The data below:
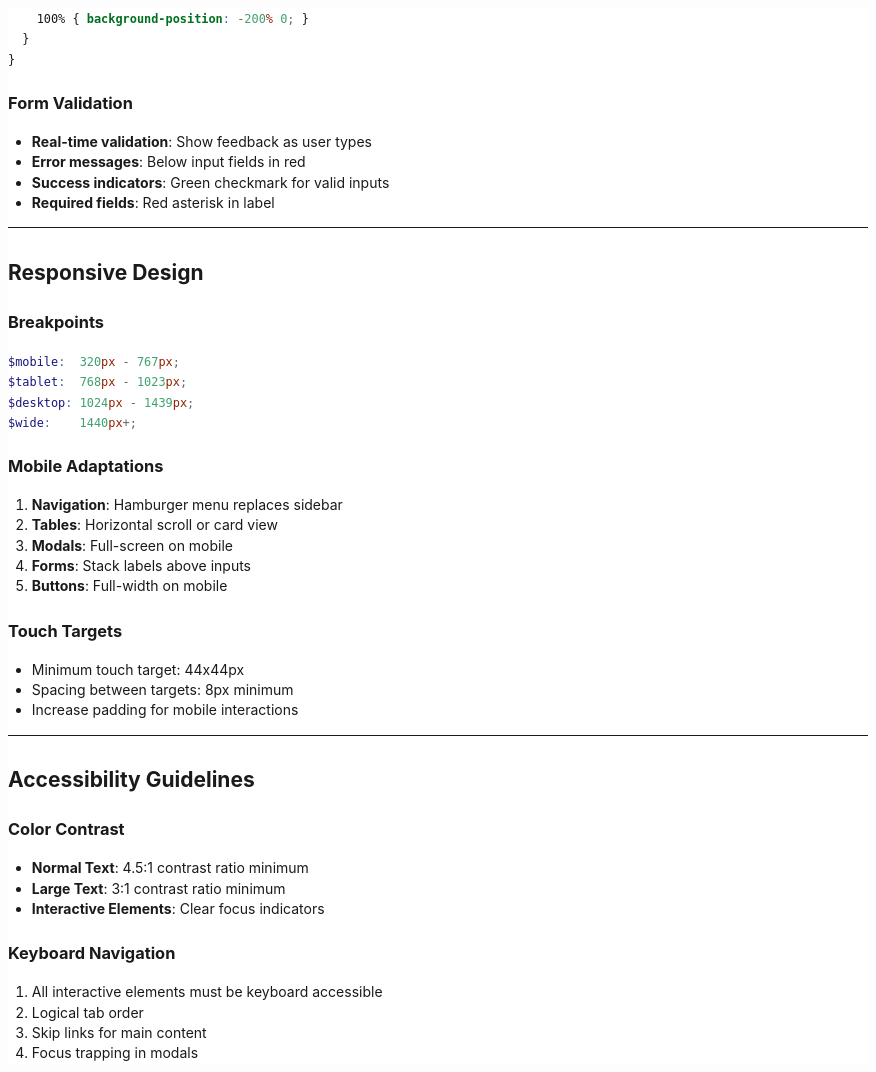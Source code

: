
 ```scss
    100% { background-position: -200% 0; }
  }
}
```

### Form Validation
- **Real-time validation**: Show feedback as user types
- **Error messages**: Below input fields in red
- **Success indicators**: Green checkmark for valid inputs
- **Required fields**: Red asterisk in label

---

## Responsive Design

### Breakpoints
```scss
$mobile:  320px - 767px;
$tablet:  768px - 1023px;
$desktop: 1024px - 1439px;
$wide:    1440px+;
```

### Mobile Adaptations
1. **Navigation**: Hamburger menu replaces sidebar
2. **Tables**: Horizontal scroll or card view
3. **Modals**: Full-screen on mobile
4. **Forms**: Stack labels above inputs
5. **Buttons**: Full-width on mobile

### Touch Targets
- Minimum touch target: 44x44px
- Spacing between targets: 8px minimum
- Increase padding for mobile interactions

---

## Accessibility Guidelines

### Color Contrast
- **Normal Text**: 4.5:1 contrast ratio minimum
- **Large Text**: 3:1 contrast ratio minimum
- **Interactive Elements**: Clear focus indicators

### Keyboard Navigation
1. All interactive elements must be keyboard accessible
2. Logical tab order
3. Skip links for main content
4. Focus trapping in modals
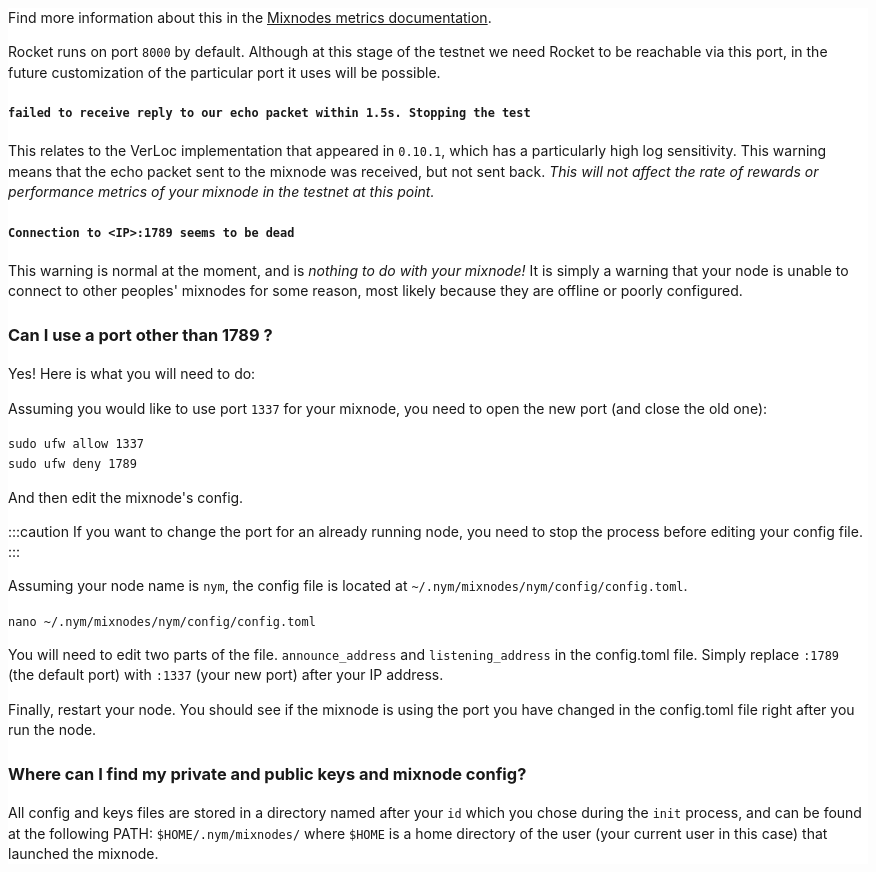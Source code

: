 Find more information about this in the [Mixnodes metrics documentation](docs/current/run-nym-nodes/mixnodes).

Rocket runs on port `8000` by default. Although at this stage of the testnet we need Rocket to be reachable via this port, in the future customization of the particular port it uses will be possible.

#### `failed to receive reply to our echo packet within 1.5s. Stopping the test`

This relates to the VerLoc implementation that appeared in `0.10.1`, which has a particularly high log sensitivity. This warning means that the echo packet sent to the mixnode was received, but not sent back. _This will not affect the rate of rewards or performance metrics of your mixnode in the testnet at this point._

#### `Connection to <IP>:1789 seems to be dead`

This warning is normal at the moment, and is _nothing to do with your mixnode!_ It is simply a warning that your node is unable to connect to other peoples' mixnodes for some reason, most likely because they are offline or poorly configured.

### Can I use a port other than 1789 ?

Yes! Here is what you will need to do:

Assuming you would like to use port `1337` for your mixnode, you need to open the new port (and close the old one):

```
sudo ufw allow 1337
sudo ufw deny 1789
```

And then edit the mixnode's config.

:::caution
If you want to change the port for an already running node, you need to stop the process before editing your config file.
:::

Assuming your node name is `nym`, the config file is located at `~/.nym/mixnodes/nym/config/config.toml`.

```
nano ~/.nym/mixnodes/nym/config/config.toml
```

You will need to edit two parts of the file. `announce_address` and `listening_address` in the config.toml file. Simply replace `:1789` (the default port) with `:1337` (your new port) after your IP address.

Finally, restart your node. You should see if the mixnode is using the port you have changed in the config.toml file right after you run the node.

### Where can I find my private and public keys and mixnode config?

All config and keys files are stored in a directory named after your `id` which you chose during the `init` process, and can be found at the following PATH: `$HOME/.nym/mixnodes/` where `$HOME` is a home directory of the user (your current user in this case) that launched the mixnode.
End of The data.
Assigned task:
Each line of the data that contains "packet" should be counted; please give only the number.

Answer space:
2